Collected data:
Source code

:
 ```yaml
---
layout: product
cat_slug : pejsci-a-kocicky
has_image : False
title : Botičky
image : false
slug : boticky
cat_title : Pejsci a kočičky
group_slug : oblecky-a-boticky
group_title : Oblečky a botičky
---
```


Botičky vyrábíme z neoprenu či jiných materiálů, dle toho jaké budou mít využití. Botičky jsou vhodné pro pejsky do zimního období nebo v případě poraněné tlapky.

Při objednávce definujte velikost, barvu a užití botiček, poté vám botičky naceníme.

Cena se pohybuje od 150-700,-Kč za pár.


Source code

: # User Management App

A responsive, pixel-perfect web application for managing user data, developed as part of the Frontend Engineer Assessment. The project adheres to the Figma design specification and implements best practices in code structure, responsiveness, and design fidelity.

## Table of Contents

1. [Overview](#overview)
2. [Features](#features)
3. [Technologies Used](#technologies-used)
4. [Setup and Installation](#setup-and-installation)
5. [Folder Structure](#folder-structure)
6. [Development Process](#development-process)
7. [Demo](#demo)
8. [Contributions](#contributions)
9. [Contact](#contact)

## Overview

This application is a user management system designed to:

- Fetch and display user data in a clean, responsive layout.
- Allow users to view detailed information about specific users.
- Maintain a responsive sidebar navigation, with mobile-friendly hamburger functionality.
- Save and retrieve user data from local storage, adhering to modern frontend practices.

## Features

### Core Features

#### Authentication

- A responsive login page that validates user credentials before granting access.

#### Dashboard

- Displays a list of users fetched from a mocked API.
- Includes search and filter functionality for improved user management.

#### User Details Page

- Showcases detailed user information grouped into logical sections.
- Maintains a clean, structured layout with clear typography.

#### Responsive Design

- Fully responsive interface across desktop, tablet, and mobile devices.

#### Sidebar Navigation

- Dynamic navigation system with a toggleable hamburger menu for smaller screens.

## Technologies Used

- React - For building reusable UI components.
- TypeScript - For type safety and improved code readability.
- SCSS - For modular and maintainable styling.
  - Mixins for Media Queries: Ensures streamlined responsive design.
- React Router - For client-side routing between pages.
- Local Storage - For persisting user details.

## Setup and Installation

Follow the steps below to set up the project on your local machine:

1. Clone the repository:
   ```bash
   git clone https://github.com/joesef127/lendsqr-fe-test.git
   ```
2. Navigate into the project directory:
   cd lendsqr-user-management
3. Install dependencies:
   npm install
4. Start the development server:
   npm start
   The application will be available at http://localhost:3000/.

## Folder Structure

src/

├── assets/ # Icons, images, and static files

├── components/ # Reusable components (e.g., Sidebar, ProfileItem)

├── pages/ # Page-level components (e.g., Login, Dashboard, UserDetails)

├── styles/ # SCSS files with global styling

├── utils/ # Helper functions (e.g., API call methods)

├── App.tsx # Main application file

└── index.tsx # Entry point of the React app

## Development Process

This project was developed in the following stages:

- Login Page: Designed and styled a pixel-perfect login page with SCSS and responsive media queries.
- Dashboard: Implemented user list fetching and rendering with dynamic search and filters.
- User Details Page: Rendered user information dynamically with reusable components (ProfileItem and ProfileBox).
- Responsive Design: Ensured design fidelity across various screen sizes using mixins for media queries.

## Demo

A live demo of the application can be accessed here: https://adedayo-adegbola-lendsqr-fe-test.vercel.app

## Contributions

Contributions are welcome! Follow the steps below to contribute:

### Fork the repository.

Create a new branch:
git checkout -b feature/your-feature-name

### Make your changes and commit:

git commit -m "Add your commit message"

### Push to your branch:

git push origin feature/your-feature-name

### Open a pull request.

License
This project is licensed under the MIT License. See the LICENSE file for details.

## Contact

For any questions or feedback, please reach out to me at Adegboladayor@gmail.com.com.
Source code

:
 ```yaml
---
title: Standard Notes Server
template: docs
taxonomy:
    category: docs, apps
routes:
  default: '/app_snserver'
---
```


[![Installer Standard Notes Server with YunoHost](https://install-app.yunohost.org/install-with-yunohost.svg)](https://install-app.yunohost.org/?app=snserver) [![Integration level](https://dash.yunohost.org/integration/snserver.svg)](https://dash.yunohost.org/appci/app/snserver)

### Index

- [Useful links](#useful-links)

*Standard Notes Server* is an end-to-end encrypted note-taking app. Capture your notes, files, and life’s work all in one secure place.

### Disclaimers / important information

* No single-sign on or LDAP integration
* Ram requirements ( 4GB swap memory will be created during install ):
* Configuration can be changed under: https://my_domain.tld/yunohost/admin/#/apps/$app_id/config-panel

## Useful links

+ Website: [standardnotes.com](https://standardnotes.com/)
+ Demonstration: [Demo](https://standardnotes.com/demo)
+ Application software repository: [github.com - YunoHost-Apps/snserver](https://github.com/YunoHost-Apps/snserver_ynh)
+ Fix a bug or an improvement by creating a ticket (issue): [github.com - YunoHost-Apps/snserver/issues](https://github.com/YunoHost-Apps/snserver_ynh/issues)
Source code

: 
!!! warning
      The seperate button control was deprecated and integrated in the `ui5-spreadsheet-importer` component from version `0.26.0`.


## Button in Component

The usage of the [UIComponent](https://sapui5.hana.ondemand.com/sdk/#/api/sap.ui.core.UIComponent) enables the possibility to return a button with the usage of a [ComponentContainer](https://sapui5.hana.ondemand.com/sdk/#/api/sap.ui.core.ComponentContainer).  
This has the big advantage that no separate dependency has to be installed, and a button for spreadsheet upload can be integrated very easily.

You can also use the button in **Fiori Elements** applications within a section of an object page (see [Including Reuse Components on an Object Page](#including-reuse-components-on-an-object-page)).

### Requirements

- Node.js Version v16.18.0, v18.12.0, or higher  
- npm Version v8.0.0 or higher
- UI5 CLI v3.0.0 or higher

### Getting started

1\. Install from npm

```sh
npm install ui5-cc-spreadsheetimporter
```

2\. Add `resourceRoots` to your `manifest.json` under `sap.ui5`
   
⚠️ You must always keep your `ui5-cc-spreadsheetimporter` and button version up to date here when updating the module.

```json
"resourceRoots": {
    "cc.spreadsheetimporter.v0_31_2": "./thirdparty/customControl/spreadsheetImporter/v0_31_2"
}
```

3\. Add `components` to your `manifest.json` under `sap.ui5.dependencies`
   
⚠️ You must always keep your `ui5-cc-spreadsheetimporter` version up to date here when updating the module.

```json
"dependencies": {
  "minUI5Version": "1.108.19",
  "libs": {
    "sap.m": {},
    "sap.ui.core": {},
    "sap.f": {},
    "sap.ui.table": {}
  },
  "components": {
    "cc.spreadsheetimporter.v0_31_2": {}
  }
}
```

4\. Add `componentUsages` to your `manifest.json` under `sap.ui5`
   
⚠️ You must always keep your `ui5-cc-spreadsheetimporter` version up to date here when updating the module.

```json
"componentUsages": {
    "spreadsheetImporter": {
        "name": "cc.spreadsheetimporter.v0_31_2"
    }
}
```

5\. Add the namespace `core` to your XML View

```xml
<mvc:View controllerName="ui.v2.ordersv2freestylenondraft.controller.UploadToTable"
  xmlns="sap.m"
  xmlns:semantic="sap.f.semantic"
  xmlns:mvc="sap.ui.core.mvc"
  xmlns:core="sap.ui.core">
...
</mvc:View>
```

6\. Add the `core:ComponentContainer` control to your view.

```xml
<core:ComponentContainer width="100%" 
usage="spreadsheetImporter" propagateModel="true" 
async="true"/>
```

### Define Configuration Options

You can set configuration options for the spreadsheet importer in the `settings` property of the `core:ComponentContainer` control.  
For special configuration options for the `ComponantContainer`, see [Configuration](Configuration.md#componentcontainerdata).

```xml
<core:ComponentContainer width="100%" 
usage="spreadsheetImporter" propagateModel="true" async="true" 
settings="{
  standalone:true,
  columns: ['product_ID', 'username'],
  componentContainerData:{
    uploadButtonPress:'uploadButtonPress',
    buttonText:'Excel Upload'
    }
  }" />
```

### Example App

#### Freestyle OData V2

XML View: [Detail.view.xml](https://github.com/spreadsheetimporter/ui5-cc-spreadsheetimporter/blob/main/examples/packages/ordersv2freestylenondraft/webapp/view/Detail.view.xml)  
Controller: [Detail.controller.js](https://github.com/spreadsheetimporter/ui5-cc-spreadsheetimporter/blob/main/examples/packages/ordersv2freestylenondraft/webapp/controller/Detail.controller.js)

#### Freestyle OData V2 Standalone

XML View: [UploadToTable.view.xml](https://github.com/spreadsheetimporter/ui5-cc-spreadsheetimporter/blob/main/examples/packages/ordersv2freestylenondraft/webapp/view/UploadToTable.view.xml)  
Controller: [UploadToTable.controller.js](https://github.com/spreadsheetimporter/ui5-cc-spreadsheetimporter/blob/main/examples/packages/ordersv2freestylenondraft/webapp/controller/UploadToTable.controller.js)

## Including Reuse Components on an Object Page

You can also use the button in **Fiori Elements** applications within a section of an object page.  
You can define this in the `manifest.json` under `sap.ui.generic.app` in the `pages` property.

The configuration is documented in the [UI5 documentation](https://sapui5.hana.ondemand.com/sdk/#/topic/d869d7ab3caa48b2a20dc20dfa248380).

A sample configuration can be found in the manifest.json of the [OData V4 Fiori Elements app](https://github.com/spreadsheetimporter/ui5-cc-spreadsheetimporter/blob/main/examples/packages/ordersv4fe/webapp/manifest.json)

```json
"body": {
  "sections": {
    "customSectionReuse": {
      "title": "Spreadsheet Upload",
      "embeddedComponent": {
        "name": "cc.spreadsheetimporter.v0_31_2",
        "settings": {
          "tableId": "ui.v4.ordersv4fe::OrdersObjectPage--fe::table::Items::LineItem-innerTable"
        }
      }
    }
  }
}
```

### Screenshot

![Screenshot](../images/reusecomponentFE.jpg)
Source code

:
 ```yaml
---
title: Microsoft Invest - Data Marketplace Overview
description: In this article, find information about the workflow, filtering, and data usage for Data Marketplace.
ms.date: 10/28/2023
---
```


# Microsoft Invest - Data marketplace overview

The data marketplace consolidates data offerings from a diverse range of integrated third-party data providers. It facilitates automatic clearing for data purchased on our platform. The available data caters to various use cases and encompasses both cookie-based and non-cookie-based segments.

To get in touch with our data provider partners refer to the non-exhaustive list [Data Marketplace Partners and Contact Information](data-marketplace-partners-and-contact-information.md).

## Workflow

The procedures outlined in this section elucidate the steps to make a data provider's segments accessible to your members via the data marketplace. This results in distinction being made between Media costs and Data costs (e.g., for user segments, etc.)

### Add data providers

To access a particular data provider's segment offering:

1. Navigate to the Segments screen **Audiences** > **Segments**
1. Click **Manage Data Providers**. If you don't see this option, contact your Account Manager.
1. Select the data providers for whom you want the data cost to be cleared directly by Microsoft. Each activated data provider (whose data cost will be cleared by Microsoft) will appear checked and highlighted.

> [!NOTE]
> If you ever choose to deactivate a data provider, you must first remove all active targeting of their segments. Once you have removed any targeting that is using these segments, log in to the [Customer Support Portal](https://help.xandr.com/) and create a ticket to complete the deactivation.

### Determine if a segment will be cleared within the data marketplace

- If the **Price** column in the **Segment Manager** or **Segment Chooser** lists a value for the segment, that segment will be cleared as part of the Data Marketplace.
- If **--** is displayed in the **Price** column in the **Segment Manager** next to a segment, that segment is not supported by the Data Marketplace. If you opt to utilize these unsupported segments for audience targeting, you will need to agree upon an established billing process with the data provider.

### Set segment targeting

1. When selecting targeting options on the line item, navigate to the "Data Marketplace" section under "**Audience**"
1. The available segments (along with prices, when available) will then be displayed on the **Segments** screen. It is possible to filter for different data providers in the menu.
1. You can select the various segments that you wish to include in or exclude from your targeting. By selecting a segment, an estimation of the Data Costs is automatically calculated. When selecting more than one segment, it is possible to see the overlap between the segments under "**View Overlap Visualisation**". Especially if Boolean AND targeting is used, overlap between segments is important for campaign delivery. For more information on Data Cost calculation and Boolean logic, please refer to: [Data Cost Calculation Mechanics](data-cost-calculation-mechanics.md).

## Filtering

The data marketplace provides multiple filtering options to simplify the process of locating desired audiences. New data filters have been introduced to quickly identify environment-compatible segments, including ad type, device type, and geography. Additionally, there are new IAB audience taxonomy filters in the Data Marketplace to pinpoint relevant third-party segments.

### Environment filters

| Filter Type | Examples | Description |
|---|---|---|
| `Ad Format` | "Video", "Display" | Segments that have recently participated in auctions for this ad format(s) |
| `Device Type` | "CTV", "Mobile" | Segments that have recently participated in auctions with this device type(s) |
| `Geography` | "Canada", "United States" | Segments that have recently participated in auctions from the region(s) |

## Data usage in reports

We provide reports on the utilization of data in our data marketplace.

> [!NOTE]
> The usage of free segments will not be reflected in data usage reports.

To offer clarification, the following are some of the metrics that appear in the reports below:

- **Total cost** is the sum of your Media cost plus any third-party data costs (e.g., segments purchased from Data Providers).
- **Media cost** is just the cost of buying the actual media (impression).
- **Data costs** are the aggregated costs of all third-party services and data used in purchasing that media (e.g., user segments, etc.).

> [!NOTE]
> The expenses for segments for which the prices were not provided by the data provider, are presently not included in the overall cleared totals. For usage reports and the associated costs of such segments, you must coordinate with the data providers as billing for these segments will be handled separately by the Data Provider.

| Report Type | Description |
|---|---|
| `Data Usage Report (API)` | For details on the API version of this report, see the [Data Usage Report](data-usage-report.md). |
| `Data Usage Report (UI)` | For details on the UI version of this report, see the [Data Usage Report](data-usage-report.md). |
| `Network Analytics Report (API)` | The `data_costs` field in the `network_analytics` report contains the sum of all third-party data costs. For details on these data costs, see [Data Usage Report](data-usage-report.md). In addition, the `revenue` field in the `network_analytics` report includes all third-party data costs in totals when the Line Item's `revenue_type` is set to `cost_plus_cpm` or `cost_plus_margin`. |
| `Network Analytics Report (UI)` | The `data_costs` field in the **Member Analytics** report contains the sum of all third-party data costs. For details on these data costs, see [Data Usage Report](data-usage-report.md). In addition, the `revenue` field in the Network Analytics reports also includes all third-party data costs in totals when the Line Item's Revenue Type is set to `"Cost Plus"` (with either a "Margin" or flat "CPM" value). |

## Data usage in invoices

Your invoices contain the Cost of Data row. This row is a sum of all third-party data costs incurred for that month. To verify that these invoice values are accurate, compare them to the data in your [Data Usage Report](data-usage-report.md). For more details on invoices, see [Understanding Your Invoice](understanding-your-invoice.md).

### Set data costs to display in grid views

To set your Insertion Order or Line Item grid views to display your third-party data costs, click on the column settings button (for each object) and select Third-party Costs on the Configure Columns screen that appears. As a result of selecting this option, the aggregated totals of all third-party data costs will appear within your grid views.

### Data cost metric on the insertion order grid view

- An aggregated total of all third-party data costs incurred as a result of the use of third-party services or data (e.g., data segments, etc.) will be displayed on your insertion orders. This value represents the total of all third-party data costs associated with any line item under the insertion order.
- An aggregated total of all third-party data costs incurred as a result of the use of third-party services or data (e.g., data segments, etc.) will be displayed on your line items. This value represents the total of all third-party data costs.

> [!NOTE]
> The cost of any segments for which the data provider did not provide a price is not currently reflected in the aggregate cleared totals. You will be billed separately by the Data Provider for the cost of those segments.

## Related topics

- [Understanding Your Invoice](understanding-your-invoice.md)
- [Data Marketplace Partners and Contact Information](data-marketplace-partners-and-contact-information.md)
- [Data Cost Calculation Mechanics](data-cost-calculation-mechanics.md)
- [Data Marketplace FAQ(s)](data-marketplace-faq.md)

Exercise: Search the records above for "layout". Copy each line where it is found.

Output of the task:
layout: product
- Fetch and display user data in a clean, responsive layout.
- Maintains a clean, structured layout with clear typography.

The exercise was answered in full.